(WHAT IS BEING ASKED) Please reproduce the data exactly and omit the pictures.
********
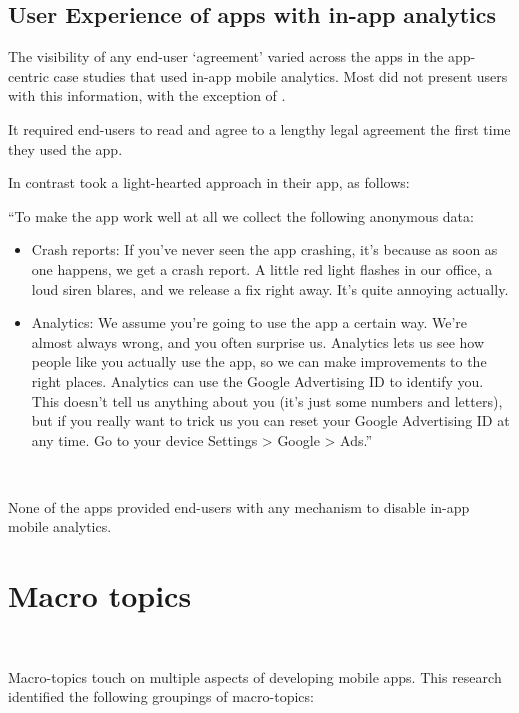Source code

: \subsection{User Experience of apps with in-app analytics}
The visibility of any end-user `agreement' varied across the apps in the app-centric case studies that used in-app mobile analytics. Most did not present users with this information, with the exception of .

It required end-users to read and agree to a lengthy legal agreement the first time they used the app. 

In contrast  took a light-hearted approach in their app, as follows: 

\begin{kaobox}[frametitle=Moodspace privacy policy]
``To make the app work well at all we collect the following anonymous data:
\begin{itemize}
    \item Crash reports: If you've never seen the app crashing, it's because as soon as one happens, we get a crash report. A little red light flashes in our office, a loud siren blares, and we release a fix right away. It's quite annoying actually.
    \item Analytics: We assume you're going to use the app a certain way. We're almost always wrong, and you often surprise us. Analytics lets us see how people like you actually use the app, so we can make improvements to the right places. Analytics can use the Google Advertising ID to identify you. This doesn't tell us anything about you (it's just some numbers and letters), but if you really want to trick us you can reset your Google Advertising ID at any time. Go to your device Settings > Google > Ads.''
\end{itemize}~
\end{kaobox}

None of the apps provided end-users with any mechanism to disable in-app mobile analytics.

\section{Macro topics}~\label{aata-macro-topics}

Macro-topics touch on multiple aspects of developing mobile apps. This research identified the following groupings of macro-topics:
********
(THE ANSWER)
Source code

: \subsection{User Experience of apps with in-app analytics}
The visibility of any end-user `agreement' varied across the apps in the app-centric case studies that used in-app mobile analytics. Most did not present users with this information, with the exception of .

It required end-users to read and agree to a lengthy legal agreement the first time they used the app. 

In contrast  took a light-hearted approach in their app, as follows: 

\begin{kaobox}[frametitle=Moodspace privacy policy]
``To make the app work well at all we collect the following anonymous data:
\begin{itemize}
    \item Crash reports: If you've never seen the app crashing, it's because as soon as one happens, we get a crash report. A little red light flashes in our office, a loud siren blares, and we release a fix right away. It's quite annoying actually.
    \item Analytics: We assume you're going to use the app a certain way. We're almost always wrong, and you often surprise us. Analytics lets us see how people like you actually use the app, so we can make improvements to the right places. Analytics can use the Google Advertising ID to identify you. This doesn't tell us anything about you (it's just some numbers and letters), but if you really want to trick us you can reset your Google Advertising ID at any time. Go to your device Settings > Google > Ads.''
\end{itemize}~
\end{kaobox}

None of the apps provided end-users with any mechanism to disable in-app mobile analytics.

\section{Macro topics}~\label{aata-macro-topics}

Macro-topics touch on multiple aspects of developing mobile apps. This research identified the following groupings of macro-topics:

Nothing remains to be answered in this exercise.